**MATERIAL SUPPLIED:**
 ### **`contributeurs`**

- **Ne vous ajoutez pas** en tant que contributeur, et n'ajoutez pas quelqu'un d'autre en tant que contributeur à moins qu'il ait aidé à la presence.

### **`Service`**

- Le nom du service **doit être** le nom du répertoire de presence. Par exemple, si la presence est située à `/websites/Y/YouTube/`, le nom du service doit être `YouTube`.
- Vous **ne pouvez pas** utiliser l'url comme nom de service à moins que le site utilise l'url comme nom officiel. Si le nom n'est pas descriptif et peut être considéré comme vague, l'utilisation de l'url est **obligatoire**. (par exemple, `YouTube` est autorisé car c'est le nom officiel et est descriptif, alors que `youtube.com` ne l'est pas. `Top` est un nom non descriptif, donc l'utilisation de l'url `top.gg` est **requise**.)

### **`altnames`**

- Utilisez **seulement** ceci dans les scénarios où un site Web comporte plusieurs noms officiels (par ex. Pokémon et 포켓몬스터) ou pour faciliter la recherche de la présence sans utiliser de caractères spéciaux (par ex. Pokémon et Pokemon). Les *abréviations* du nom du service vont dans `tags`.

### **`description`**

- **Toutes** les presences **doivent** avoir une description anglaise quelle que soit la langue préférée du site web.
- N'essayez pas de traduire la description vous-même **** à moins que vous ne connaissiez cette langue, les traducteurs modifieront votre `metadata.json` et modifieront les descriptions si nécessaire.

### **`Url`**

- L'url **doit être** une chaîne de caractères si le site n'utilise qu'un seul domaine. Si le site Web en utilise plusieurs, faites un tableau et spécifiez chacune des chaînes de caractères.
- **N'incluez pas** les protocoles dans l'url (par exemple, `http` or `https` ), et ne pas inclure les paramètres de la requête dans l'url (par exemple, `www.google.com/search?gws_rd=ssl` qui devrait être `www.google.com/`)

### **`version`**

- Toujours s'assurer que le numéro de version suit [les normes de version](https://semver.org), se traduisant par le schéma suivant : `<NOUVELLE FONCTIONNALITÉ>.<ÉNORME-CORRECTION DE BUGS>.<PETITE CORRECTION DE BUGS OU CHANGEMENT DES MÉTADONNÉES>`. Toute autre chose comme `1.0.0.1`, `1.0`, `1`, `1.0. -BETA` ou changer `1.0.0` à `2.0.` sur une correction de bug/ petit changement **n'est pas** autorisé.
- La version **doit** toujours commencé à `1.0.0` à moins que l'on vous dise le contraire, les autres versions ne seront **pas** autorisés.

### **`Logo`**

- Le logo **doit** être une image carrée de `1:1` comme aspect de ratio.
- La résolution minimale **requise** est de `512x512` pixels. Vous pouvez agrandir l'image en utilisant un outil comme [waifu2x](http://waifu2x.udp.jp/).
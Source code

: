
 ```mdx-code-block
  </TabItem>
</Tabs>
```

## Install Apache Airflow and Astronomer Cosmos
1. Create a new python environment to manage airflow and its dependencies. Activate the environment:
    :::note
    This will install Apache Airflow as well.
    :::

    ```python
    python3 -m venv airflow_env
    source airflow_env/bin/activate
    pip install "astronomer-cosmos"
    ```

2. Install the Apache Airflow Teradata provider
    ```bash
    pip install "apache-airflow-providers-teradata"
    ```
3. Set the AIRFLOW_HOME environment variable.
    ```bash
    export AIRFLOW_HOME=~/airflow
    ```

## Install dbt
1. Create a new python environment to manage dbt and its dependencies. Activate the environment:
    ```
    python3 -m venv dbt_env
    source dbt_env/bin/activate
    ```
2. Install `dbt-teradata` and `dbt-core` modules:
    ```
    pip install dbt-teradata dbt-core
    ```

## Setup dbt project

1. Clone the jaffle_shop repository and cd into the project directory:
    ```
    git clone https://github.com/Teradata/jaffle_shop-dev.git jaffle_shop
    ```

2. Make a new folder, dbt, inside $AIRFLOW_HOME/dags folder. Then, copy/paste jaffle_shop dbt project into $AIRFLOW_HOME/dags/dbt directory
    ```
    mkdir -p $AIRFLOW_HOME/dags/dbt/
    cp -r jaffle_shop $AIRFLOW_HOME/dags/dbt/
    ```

**TASK TO COMPLETE:** Set down exactly the lines of the data above, beginning with the line that has "- **Ne vous" and ending with the line that has "- L'url **doit", and no others.

**FINISHED EXERCISE:**
- **Ne vous ajoutez pas** en tant que contributeur, et n'ajoutez pas quelqu'un d'autre en tant que contributeur à moins qu'il ait aidé à la presence.

### **`Service`**

- Le nom du service **doit être** le nom du répertoire de presence. Par exemple, si la presence est située à `/websites/Y/YouTube/`, le nom du service doit être `YouTube`.
- Vous **ne pouvez pas** utiliser l'url comme nom de service à moins que le site utilise l'url comme nom officiel. Si le nom n'est pas descriptif et peut être considéré comme vague, l'utilisation de l'url est **obligatoire**. (par exemple, `YouTube` est autorisé car c'est le nom officiel et est descriptif, alors que `youtube.com` ne l'est pas. `Top` est un nom non descriptif, donc l'utilisation de l'url `top.gg` est **requise**.)

### **`altnames`**

- Utilisez **seulement** ceci dans les scénarios où un site Web comporte plusieurs noms officiels (par ex. Pokémon et 포켓몬스터) ou pour faciliter la recherche de la présence sans utiliser de caractères spéciaux (par ex. Pokémon et Pokemon). Les *abréviations* du nom du service vont dans `tags`.

### **`description`**

- **Toutes** les presences **doivent** avoir une description anglaise quelle que soit la langue préférée du site web.
- N'essayez pas de traduire la description vous-même **** à moins que vous ne connaissiez cette langue, les traducteurs modifieront votre `metadata.json` et modifieront les descriptions si nécessaire.

### **`Url`**

- L'url **doit être** une chaîne de caractères si le site n'utilise qu'un seul domaine. Si le site Web en utilise plusieurs, faites un tableau et spécifiez chacune des chaînes de caractères.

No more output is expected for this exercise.